A detenção de Mariana Fonseca na Indonésia levantou a expectativa de um regresso rápido a Portugal, mas o processo poderá afinal prolongar-se durante meses. A enfermeira portuguesa, condenada a 23 anos de prisão pelo homicídio de Diogo Gonçalves, encontrava-se legal no país asiático e terá agora de enfrentar um processo formal de extradição.
De acordo com o Correio da Manhã, Mariana Fonseca estava em Jacarta com um visto válido que lhe permitia trabalhar, circunstância que impede uma deportação imediata. Perante esta situação, o caso deverá seguir agora os trâmites de extradição perante a justiça indonésia.
Detida em Jacarta após meses em fuga
A enfermeira foi localizada e detida na passada quinta-feira na capital da Indonésia, depois de vários meses em paradeiro desconhecido. Segundo o Correio da Manhã, a detenção ocorreu no local onde trabalhava, depois de uma investigação que envolveu autoridades portuguesas e internacionais.

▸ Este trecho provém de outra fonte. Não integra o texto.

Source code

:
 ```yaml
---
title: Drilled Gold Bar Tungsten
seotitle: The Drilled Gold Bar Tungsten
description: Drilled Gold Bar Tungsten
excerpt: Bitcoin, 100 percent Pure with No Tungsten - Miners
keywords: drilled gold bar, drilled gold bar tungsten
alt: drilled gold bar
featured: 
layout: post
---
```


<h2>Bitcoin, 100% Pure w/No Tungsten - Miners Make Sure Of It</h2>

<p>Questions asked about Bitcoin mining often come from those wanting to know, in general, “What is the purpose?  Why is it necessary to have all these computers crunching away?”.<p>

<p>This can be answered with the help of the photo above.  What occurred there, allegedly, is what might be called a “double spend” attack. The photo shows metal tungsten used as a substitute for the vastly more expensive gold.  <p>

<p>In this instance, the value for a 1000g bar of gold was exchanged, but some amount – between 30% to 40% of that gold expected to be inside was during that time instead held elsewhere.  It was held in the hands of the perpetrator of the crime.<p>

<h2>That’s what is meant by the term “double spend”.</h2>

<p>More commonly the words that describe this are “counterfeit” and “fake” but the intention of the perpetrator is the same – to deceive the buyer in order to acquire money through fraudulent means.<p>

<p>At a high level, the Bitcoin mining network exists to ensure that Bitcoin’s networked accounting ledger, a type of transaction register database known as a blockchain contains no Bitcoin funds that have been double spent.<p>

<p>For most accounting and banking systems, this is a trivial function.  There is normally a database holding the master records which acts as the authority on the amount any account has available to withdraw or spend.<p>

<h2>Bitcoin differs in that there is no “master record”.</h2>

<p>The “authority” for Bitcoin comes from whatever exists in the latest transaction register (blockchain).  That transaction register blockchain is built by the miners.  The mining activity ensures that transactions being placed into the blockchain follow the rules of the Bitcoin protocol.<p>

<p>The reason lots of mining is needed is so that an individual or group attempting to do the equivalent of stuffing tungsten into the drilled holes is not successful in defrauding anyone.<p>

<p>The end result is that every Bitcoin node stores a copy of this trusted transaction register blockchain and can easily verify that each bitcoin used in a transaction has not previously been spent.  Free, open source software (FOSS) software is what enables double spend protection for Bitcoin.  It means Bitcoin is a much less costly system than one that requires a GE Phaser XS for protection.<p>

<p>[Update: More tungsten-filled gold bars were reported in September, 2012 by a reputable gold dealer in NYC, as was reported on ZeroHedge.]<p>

A mulher, atualmente com 29 anos, tinha sido condenada em Portugal pelo homicídio de Diogo Gonçalves, um engenheiro informático de 21 anos. O crime ocorreu em 2020 e teve como motivo alegado a intenção de obter o dinheiro que a vítima tinha recebido após a morte da mãe.
De acordo com a mesma fonte, o processo judicial teve vários desenvolvimentos ao longo dos anos. Mariana Fonseca chegou a ser absolvida em primeira instância pelo Tribunal de Portimão, mas a decisão foi posteriormente revertida em instâncias superiores. A condenação final fixou uma pena de 23 anos de prisão.
Vida reconstruída no sudeste asiático
Durante o período em que permaneceu em fuga, Mariana Fonseca conseguiu viajar para o sudeste asiático e estabelecer-se na Indonésia. Segundo explica o Correio da Manhã, a enfermeira terá conseguido entrar no país antes de existir um mandado de captura internacional ativo.
Essa circunstância permitiu-lhe obter um visto que lhe dava autorização para trabalhar no país. Inicialmente terá apresentado um pedido relacionado com o estatuto de nómada digital, mas acabou por trabalhar em cafés e restaurantes.
O domínio da língua inglesa facilitou a sua integração e, segundo a publicação, não levantou suspeitas entre as pessoas com quem convivia.
Extradição pode demorar meses
Apesar da detenção, o regresso imediato a Portugal não é garantido. De acordo com o Correio da Manhã, Portugal e a Indonésia não têm um acordo bilateral de extradição, o que torna o processo mais complexo.
Ainda assim, a extradição pode ser pedida com base em princípios do direito internacional e na legislação interna de cada país.
Segundo a mesma publicação, Mariana Fonseca já constituiu advogados na Indonésia com o objetivo de contestar o processo e evitar o regresso a Portugal. O caso deverá agora ser analisado por um juiz indonésio, que decidirá se existem condições para avançar com o processo de extradição.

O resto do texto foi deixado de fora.